Tomorrow's reading from the Book of Acts (8.26) reminds us that living with difference is a human problem. Philip, known as the evangelist, meets an Ethiopian eunuch who is trying to make sense of that familiar passage from Isaiah 53 that we associate with the passion of Jesus: "He was despised and rejected . . ." This spoke to the eunuch's own experience as he had just visited Jerusalem seeking spiritual comfort and found none because, as a eunuch, he was not allowed into the Temple. He too felt despised and rejected because according to scripture this "sexless" man "shall not have a place in the assembly of the Lord" – an attitude that haunts parts of the church to this day.
He asks Philip to explain the texts and Philip tells him that Jesus is the rejected one, “cut off out of the land of the living” but that the good news of the gospel is that because of Jesus, the risen Christ, the excluded have become the included. And so right there in the desert, a white man, and a black man, a Palestinian Jew and Ethiopian Arab, dive into the water for baptism – a message for today’s church.

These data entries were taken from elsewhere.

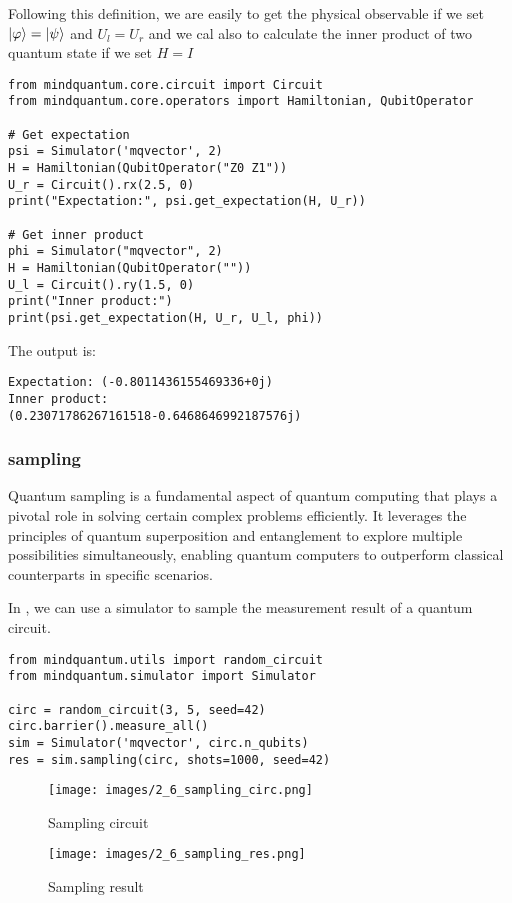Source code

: Following this definition, we are easily to get the physical observable if we set $\ket{\varphi}=\ket{\psi}$ and $U_l = U_r$ and we cal also to calculate the inner product of two quantum state if we set $H=I$

\begin{lstlisting}
from mindquantum.core.circuit import Circuit
from mindquantum.core.operators import Hamiltonian, QubitOperator

# Get expectation
psi = Simulator('mqvector', 2)
H = Hamiltonian(QubitOperator("Z0 Z1"))
U_r = Circuit().rx(2.5, 0)
print("Expectation:", psi.get_expectation(H, U_r))

# Get inner product
phi = Simulator("mqvector", 2)
H = Hamiltonian(QubitOperator(""))
U_l = Circuit().ry(1.5, 0)
print("Inner product:")
print(psi.get_expectation(H, U_r, U_l, phi))
\end{lstlisting}
The output is:

\begin{lstlisting}
Expectation: (-0.8011436155469336+0j)
Inner product:
(0.23071786267161518-0.6468646992187576j)
\end{lstlisting}

\subsubsection{sampling}

Quantum sampling is a fundamental aspect of quantum computing that plays a pivotal role in solving certain complex problems efficiently. It leverages the principles of quantum superposition and entanglement to explore multiple possibilities simultaneously, enabling quantum computers to outperform classical counterparts in specific scenarios.

In \MindQuantum, we can use a simulator to sample the measurement result of a quantum circuit.
\begin{lstlisting}
from mindquantum.utils import random_circuit
from mindquantum.simulator import Simulator

circ = random_circuit(3, 5, seed=42)
circ.barrier().measure_all()
sim = Simulator('mqvector', circ.n_qubits)
res = sim.sampling(circ, shots=1000, seed=42)
\end{lstlisting}

\begin{figure}[h]
    \begin{center}
        \texttt{[image: images/2\_6\_sampling\_circ.png]}
    \end{center}
    \caption{Sampling circuit}
\end{figure}

\begin{figure}[h]
    \begin{center}
        \texttt{[image: images/2\_6\_sampling\_res.png]}
    \end{center}
    \caption{Sampling result}
\end{figure}
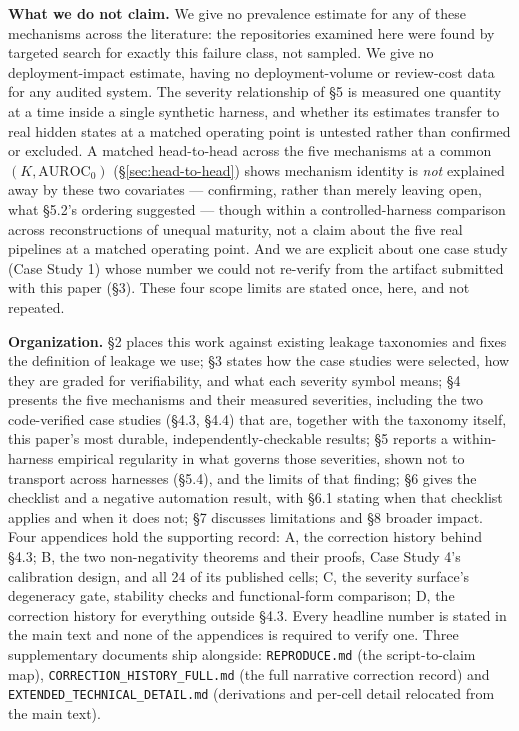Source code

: \documentclass[10pt]{article} %
\begin{document}
\textbf{What we do not claim.} We give no prevalence estimate for any of these
mechanisms across the literature: the repositories examined here were found by
targeted search for exactly this failure class, not sampled. We give no
deployment-impact estimate, having no deployment-volume or review-cost data for
any audited system. The severity relationship of §5 is measured one quantity at
a time inside a single synthetic harness, and whether its estimates transfer to
real hidden states at a matched operating point is untested rather than
confirmed or excluded. A matched head-to-head across the five mechanisms at a
common $(K,\text{AUROC}_0)$ (\S\ref{sec:head-to-head}) shows mechanism
identity is \emph{not} explained away by these two covariates ---
confirming, rather than merely leaving open, what §5.2's ordering suggested
--- though within a controlled-harness comparison across reconstructions of
unequal maturity, not a claim about the five real pipelines at a matched
operating point. And we are explicit about one case study (Case Study 1)
whose number we could not re-verify from the artifact submitted with this paper
(§3). These four scope limits are stated once, here, and not repeated.

\textbf{Organization.} §2 places this work against existing leakage taxonomies
and fixes the definition of leakage we use; §3 states how the case studies were
selected, how they are graded for verifiability, and what each severity symbol
means; §4 presents the five mechanisms and their measured severities, including
the two code-verified case studies (§4.3, §4.4) that are, together with the
taxonomy itself, this paper's most durable, independently-checkable results;
§5 reports a within-harness empirical regularity in what governs those
severities, shown not to transport across harnesses (§5.4), and the limits of
that finding; §6 gives the checklist and a negative automation result, with
§6.1 stating when that checklist applies and when it does not; §7 discusses
limitations and §8 broader impact. Four appendices hold the supporting record:
A, the correction history behind §4.3; B, the two non-negativity theorems and
their proofs, Case Study 4's calibration design, and all 24 of its published
cells; C, the severity surface's degeneracy gate, stability checks and
functional-form comparison; D, the correction history for everything outside
§4.3. Every headline number is stated in the main text and none of the
appendices is required to verify one. Three supplementary documents ship
alongside: \texttt{REPRODUCE.md} (the script-to-claim map),
\texttt{CORRECTION\_HISTORY\_FULL.md} (the full narrative correction record)
and \texttt{EXTENDED\_TECHNICAL\_DETAIL.md} (derivations and per-cell detail
relocated from the main text).
\end{document}

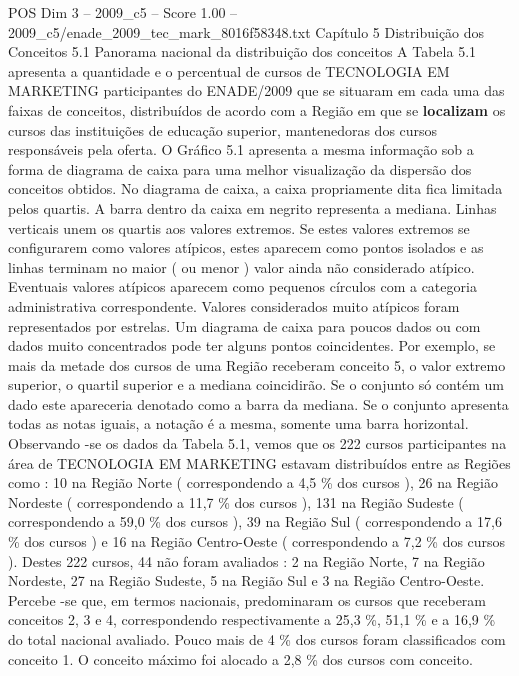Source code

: \begin{textsample}{POS Dim 3 – 2009\_c5 – Score 1.00 – 2009\_c5/enade\_2009\_tec\_mark\_8016f58348.txt}  \label{ex:f3_pos_134}
Capítulo 5 Distribuição dos Conceitos 5.1 Panorama nacional da distribuição dos conceitos A Tabela 5.1 apresenta a quantidade e o percentual de cursos de TECNOLOGIA EM MARKETING participantes do ENADE/2009 que se situaram em cada uma das faixas de conceitos, distribuídos de acordo com a Região em que se \textbf{localizam} os cursos das instituições de educação superior, mantenedoras dos cursos responsáveis pela oferta.
O Gráfico 5.1 apresenta a mesma informação sob a forma de diagrama de caixa para uma melhor visualização da dispersão dos conceitos obtidos.
No diagrama de caixa, a caixa propriamente dita fica limitada pelos quartis.
A barra dentro da caixa em negrito representa a mediana.
Linhas verticais unem os quartis aos valores extremos.
Se estes valores extremos se configurarem como valores atípicos, estes aparecem como pontos isolados e as linhas terminam no maior ( ou menor ) valor ainda não considerado atípico.
Eventuais valores atípicos aparecem como pequenos círculos com a categoria administrativa correspondente.
Valores considerados muito atípicos foram representados por estrelas.
Um diagrama de caixa para poucos dados ou com dados muito concentrados pode ter alguns pontos coincidentes.
Por exemplo, se mais da metade dos cursos de uma Região receberam conceito 5, o valor extremo superior, o quartil superior e a mediana coincidirão.
Se o conjunto só contém um dado este apareceria denotado como a barra da mediana.
Se o conjunto apresenta todas as notas iguais, a notação é a mesma, somente uma barra horizontal.
Observando -se os dados da Tabela 5.1, vemos que os 222 cursos participantes na área de TECNOLOGIA EM MARKETING estavam distribuídos entre as Regiões como : 10 na Região Norte ( correspondendo a 4,5 \% dos cursos ), 26 na Região Nordeste ( correspondendo a 11,7 \% dos cursos ), 131 na Região Sudeste ( correspondendo a 59,0 \% dos cursos ), 39 na Região Sul ( correspondendo a 17,6 \% dos cursos ) e 16 na Região Centro-Oeste ( correspondendo a 7,2 \% dos cursos ).
Destes 222 cursos, 44 não foram avaliados : 2 na Região Norte, 7 na Região Nordeste, 27 na Região Sudeste, 5 na Região Sul e 3 na Região Centro-Oeste.
Percebe -se que, em termos nacionais, predominaram os cursos que receberam conceitos 2, 3 e 4, correspondendo respectivamente a 25,3 \%, 51,1 \% e a 16,9 \% do total nacional avaliado.
Pouco mais de 4 \% dos cursos foram classificados com conceito 1.
O conceito máximo foi alocado a 2,8 \% dos cursos com conceito.

\end{textsample}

In his book As Bread is Broken, Fr Peter van Breeman stresses the importance of acceptance: “One of the deepest needs of the human heart is the need to be appreciated. Every human being wants to be valued . . . Every human being craves to be accepted, accepted for what he is . . . When I am not accepted, then something in me is broken . . . Acceptance means that the people with whom I live give me a feeling of self-respect, a feeling that I am worthwhile. They are happy that I am who I am. Acceptance means that I am welcome to be myself. Acceptance means that though there is a need for growth, I am not forced. I do not have to be the person I am not.”